"7 Vírgenes" supone el enésimo acercamiento del cine español al barrio humilde de la gran ciudad en los ultimos años, herederos todos ellos (con la salvedad, tal vez, de Barrio, de León de Aranoa) de los 400 golpes de Gorard y que, en la mayor parte de las ocasiones, no hacen sino caer en la repetición y repetir situaciones, diálogos y escenas. "7 Vírgenes" parece nacer con la intención de ofrecer algo nuevo a este cine si tenemos en cuenta sus dos principales modificaciones: el momento (48 horas de permiso de un joven encarcelado) y el lugar (cambia Madrid por Andalucía) en que transcurre la acción. Sin embargo, no se puede sino asegurar que, en su intento de aportar algo nuevo al filme, la película resulta totalmente fallida.
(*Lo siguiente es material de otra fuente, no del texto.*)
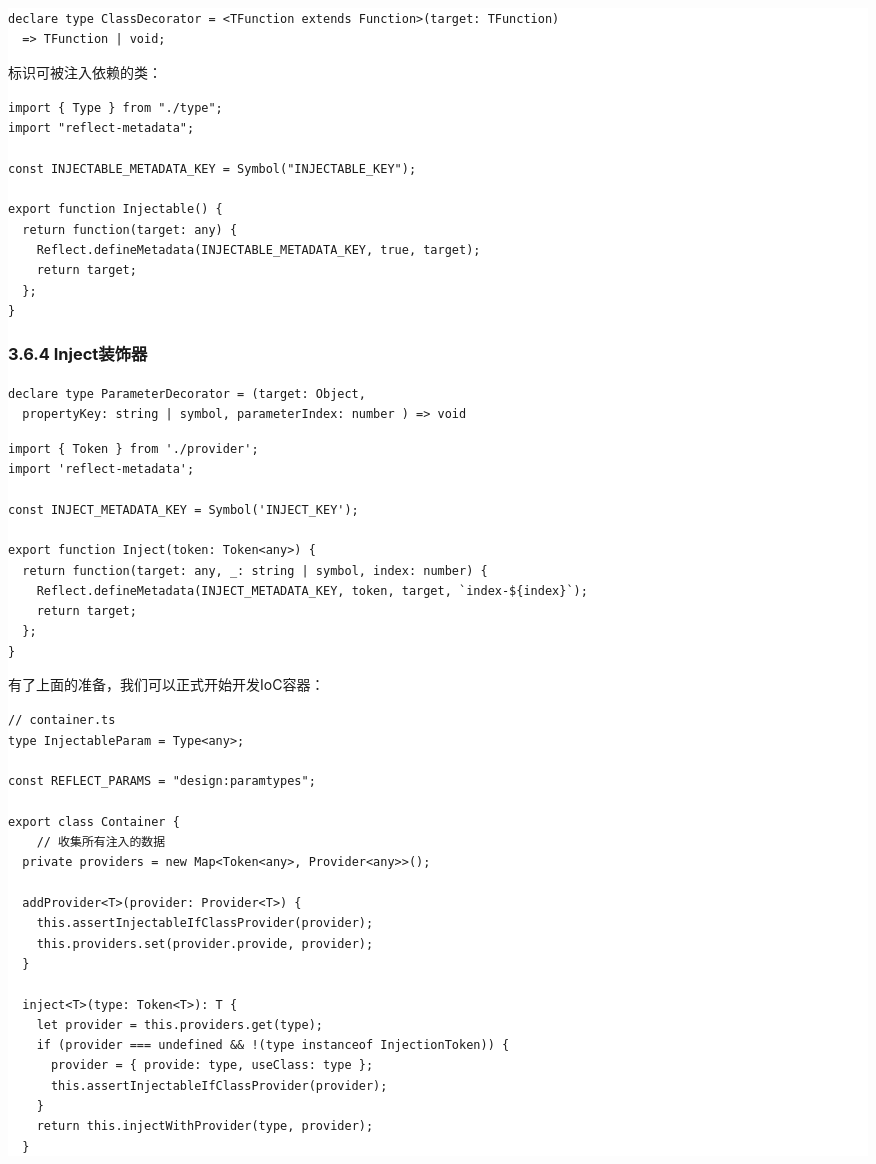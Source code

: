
 ```tsx
declare type ClassDecorator = <TFunction extends Function>(target: TFunction) 
  => TFunction | void;
```

标识可被注入依赖的类：

```tsx
import { Type } from "./type";
import "reflect-metadata";

const INJECTABLE_METADATA_KEY = Symbol("INJECTABLE_KEY");

export function Injectable() {
  return function(target: any) {
    Reflect.defineMetadata(INJECTABLE_METADATA_KEY, true, target);
    return target;
  };
}
```

### 3.6.4 Inject装饰器

```tsx
declare type ParameterDecorator = (target: Object, 
  propertyKey: string | symbol, parameterIndex: number ) => void
```

```tsx
import { Token } from './provider';
import 'reflect-metadata';

const INJECT_METADATA_KEY = Symbol('INJECT_KEY');

export function Inject(token: Token<any>) {
  return function(target: any, _: string | symbol, index: number) {
    Reflect.defineMetadata(INJECT_METADATA_KEY, token, target, `index-${index}`);
    return target;
  };
}
```

有了上面的准备，我们可以正式开始开发IoC容器：

```tsx
// container.ts
type InjectableParam = Type<any>;

const REFLECT_PARAMS = "design:paramtypes";

export class Container {
	// 收集所有注入的数据
  private providers = new Map<Token<any>, Provider<any>>();
	
  addProvider<T>(provider: Provider<T>) {
    this.assertInjectableIfClassProvider(provider);
    this.providers.set(provider.provide, provider);
  }

  inject<T>(type: Token<T>): T {
    let provider = this.providers.get(type);
    if (provider === undefined && !(type instanceof InjectionToken)) {
      provider = { provide: type, useClass: type };
      this.assertInjectableIfClassProvider(provider);
    }
    return this.injectWithProvider(type, provider);
  }

```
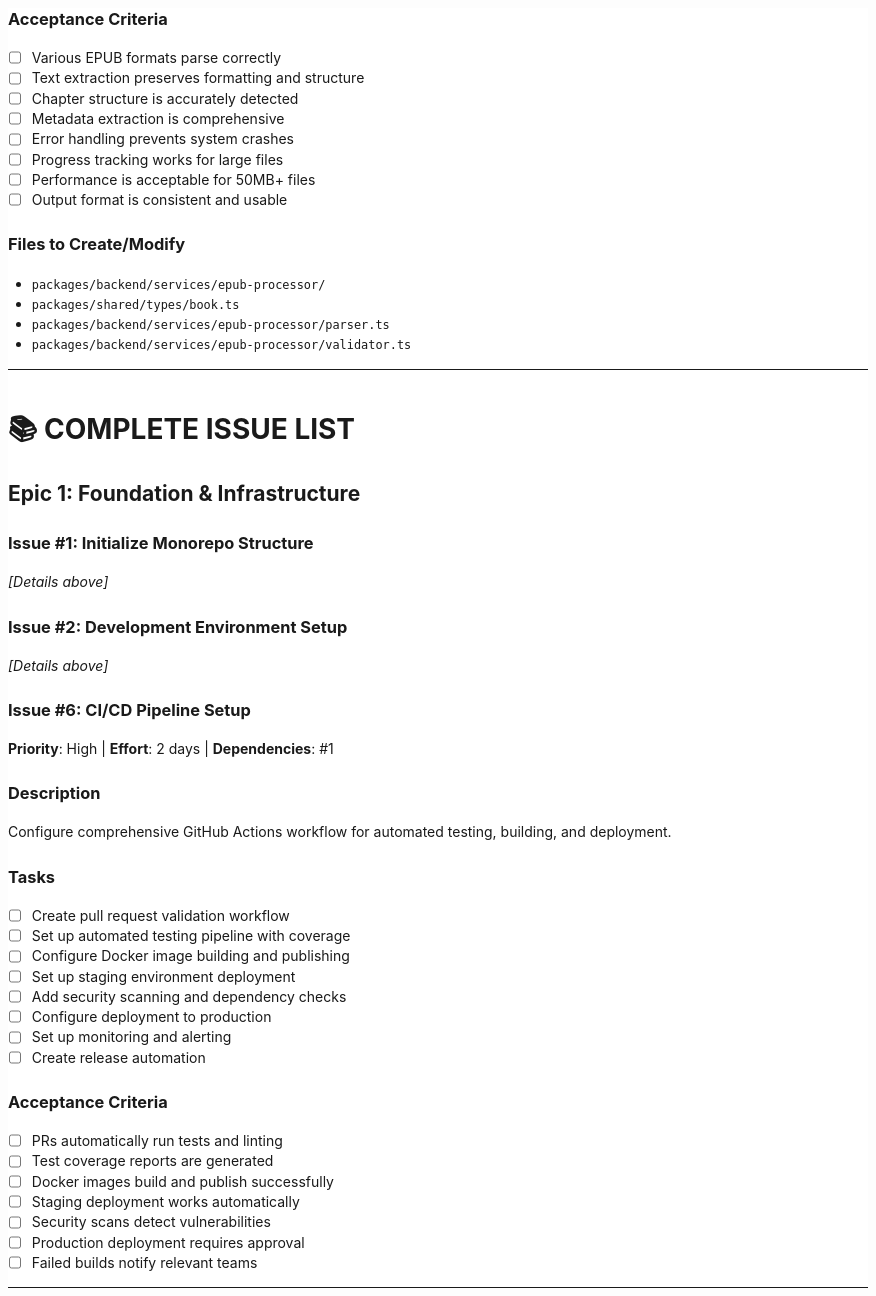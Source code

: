 ### Acceptance Criteria
- [ ] Various EPUB formats parse correctly
- [ ] Text extraction preserves formatting and structure
- [ ] Chapter structure is accurately detected
- [ ] Metadata extraction is comprehensive
- [ ] Error handling prevents system crashes
- [ ] Progress tracking works for large files
- [ ] Performance is acceptable for 50MB+ files
- [ ] Output format is consistent and usable

### Files to Create/Modify
- `packages/backend/services/epub-processor/`
- `packages/shared/types/book.ts`
- `packages/backend/services/epub-processor/parser.ts`
- `packages/backend/services/epub-processor/validator.ts`

---

# 📚 COMPLETE ISSUE LIST

## Epic 1: Foundation & Infrastructure

### Issue #1: Initialize Monorepo Structure
*[Details above]*

### Issue #2: Development Environment Setup
*[Details above]*

### Issue #6: CI/CD Pipeline Setup
**Priority**: High | **Effort**: 2 days | **Dependencies**: #1

### Description
Configure comprehensive GitHub Actions workflow for automated testing, building, and deployment.

### Tasks
- [ ] Create pull request validation workflow
- [ ] Set up automated testing pipeline with coverage
- [ ] Configure Docker image building and publishing
- [ ] Set up staging environment deployment
- [ ] Add security scanning and dependency checks
- [ ] Configure deployment to production
- [ ] Set up monitoring and alerting
- [ ] Create release automation

### Acceptance Criteria
- [ ] PRs automatically run tests and linting
- [ ] Test coverage reports are generated
- [ ] Docker images build and publish successfully
- [ ] Staging deployment works automatically
- [ ] Security scans detect vulnerabilities
- [ ] Production deployment requires approval
- [ ] Failed builds notify relevant teams

---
Alberto Rodriguez, pese al cambio de escenario, no consigue apartarse de las anteriores cintas de esta temática y se amolda, finalmente, se ajusta al máximo a los viejos patrones estéticos y narrativos del subgénero, cumpliendo una película correcta, pero falta de riesgo y de interés en la que el espectador, desde el primer minuto, no puede evitar sentir que le acompaña una tremenda sensación de deja-vù. Cae en los mismos tópicos ya habituales al rededor de la juventud y el barrio, no consigue hacer reir cuando lo intenta (tal vez por el modo en que lo hace) ni causa emotividad alguna al no conseguir introducirte en la piel del personaje, y resulta en definitiva predecible hasta la saciedad. Juan José Ballesta no pasa de correcto haciendo una vez mas de si mismo en un papel que le dió una Concha de Oro en una de las más desafortunadas (¿demagogica, incluso?) decisiones que se pueden encontrar en un jurado cinematográfico, y sus compañeros de rodaje, actores no profesionales, no están ni correctos aún teniendo en cuenta (como factor desagravante) su nula experiencia interpretativa.
[+] Se deja ver. Mal, pero se deja ver.
[-] No aporta absolutamente nada... y que Ballesta haya ganado una Concha de Oro por esto.